It is notably an implementation issue, not a language one (however the typing is different in the languages).
Pedantically, both Python & C++ are Turing-complete languages with a lot of bindings to external libraries, so every program you could write in Python could be rewritten in C++ and vice versa.
On Linux, /usr/bin/python
(a.k.a. cpython) is a bytecode interpreter
but /usr/bin/g++
is a native compiler
So very often a C++ program would be faster than the equivalent python program.
notice that there are experimental python compilers (e.g. pypy) and experimental C++ interpreters.
So C++ is good for programs which need to be fast, but may accept more development time, and Python is good for programs which need to be written quickly.
You probably won't write a Unix shell or an OS kernel (or even an optimizing C++ compiler) in Python (but in C++ or C), and you probably won't write a sysadmin script or utility in C++ (but in Python).
Also, a C++ program can usually be distributed as a self-contained executable (either statically linked, or using many C++ shared libraries).

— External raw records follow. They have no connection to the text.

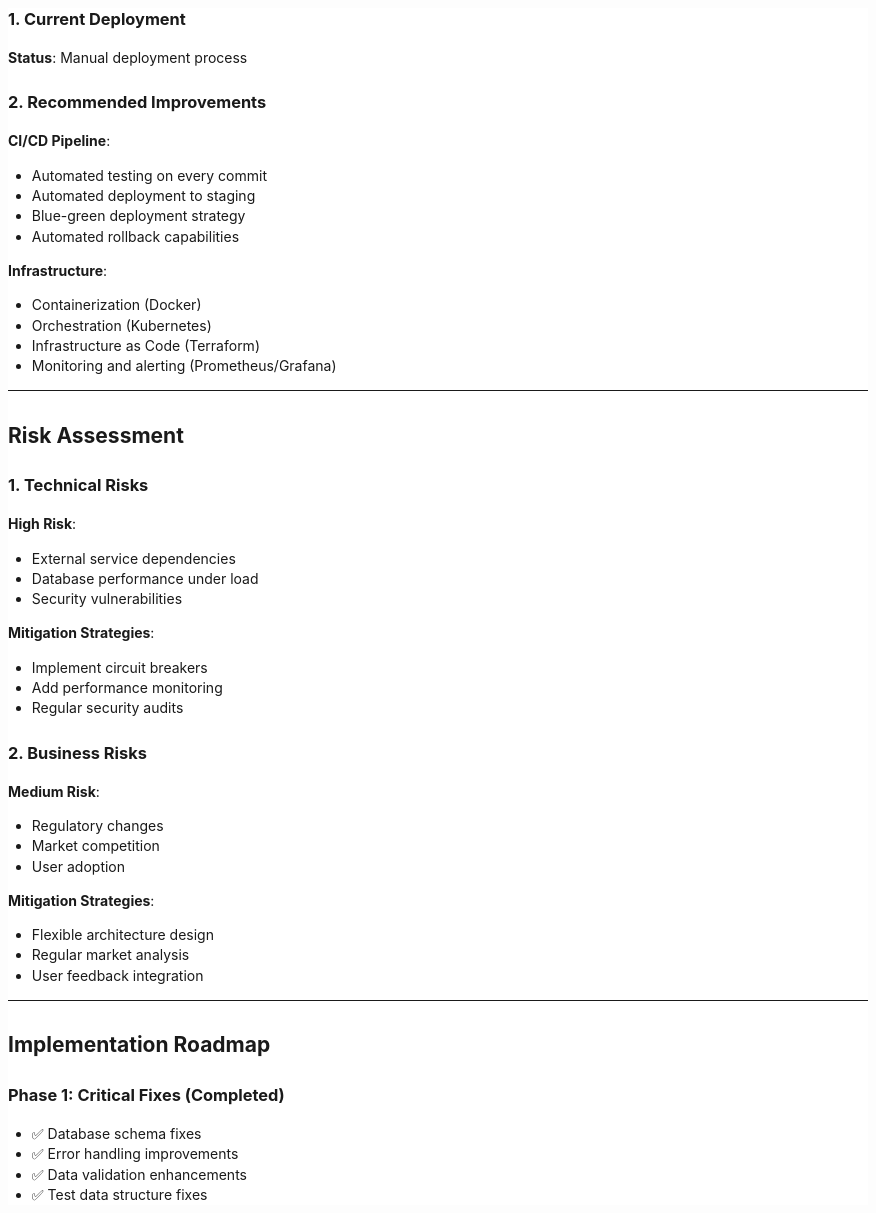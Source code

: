 ### 1. Current Deployment

**Status**: Manual deployment process

### 2. Recommended Improvements

**CI/CD Pipeline**:
- Automated testing on every commit
- Automated deployment to staging
- Blue-green deployment strategy
- Automated rollback capabilities

**Infrastructure**:
- Containerization (Docker)
- Orchestration (Kubernetes)
- Infrastructure as Code (Terraform)
- Monitoring and alerting (Prometheus/Grafana)

---

## Risk Assessment

### 1. Technical Risks

**High Risk**:
- External service dependencies
- Database performance under load
- Security vulnerabilities

**Mitigation Strategies**:
- Implement circuit breakers
- Add performance monitoring
- Regular security audits

### 2. Business Risks

**Medium Risk**:
- Regulatory changes
- Market competition
- User adoption

**Mitigation Strategies**:
- Flexible architecture design
- Regular market analysis
- User feedback integration

---

## Implementation Roadmap

### Phase 1: Critical Fixes (Completed)
- ✅ Database schema fixes
- ✅ Error handling improvements
- ✅ Data validation enhancements
- ✅ Test data structure fixes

At last, C++ is statically typed, and Python is dynamically typed. This means that you would need to do whole program type analysis to compile Python to efficient code. However, some Javascript JIT implementations (e.g. v8) seems to show that dynamically typed languages might be efficiently compiled with a lot of efforts (on implementation development). But nobody paid for such an effort on a mythical Python whole-program compiler implementation.
BTW, some Common Lisp implementations (e.g. SBCL) brings you a dynamic typing and an expressivity close to Python with a performance close to C++.